**Extracted data**
________
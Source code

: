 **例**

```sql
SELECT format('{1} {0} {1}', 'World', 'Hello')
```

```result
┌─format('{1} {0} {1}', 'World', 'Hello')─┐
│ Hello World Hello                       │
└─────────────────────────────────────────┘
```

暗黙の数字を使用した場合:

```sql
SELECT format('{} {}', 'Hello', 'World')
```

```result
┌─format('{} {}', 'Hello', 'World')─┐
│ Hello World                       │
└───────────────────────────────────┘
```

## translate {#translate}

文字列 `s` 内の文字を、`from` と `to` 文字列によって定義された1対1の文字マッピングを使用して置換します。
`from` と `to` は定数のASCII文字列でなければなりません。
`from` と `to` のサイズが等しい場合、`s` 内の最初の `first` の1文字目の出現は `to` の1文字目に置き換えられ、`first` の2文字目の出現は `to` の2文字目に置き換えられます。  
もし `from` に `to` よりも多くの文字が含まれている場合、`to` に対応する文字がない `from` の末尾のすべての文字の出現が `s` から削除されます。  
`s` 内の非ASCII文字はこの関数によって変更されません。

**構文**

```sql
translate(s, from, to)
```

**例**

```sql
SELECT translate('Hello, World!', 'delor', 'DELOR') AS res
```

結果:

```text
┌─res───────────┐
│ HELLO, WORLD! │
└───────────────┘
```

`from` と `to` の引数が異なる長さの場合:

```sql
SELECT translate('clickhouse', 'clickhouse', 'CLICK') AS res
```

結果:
________
**Your assignment**
Write the entries again, exactly as they stand.

**Answer to this problem**
Source code

: **例**

```sql
SELECT format('{1} {0} {1}', 'World', 'Hello')
```

```result
┌─format('{1} {0} {1}', 'World', 'Hello')─┐
│ Hello World Hello                       │
└─────────────────────────────────────────┘
```

暗黙の数字を使用した場合:

```sql
SELECT format('{} {}', 'Hello', 'World')
```

```result
┌─format('{} {}', 'Hello', 'World')─┐
│ Hello World                       │
└───────────────────────────────────┘
```

## translate {#translate}

文字列 `s` 内の文字を、`from` と `to` 文字列によって定義された1対1の文字マッピングを使用して置換します。
`from` と `to` は定数のASCII文字列でなければなりません。
`from` と `to` のサイズが等しい場合、`s` 内の最初の `first` の1文字目の出現は `to` の1文字目に置き換えられ、`first` の2文字目の出現は `to` の2文字目に置き換えられます。  
もし `from` に `to` よりも多くの文字が含まれている場合、`to` に対応する文字がない `from` の末尾のすべての文字の出現が `s` から削除されます。  
`s` 内の非ASCII文字はこの関数によって変更されません。

**構文**

```sql
translate(s, from, to)
```

**例**

```sql
SELECT translate('Hello, World!', 'delor', 'DELOR') AS res
```

結果:

```text
┌─res───────────┐
│ HELLO, WORLD! │
└───────────────┘
```

`from` と `to` の引数が異なる長さの場合:

```sql
SELECT translate('clickhouse', 'clickhouse', 'CLICK') AS res
```

結果:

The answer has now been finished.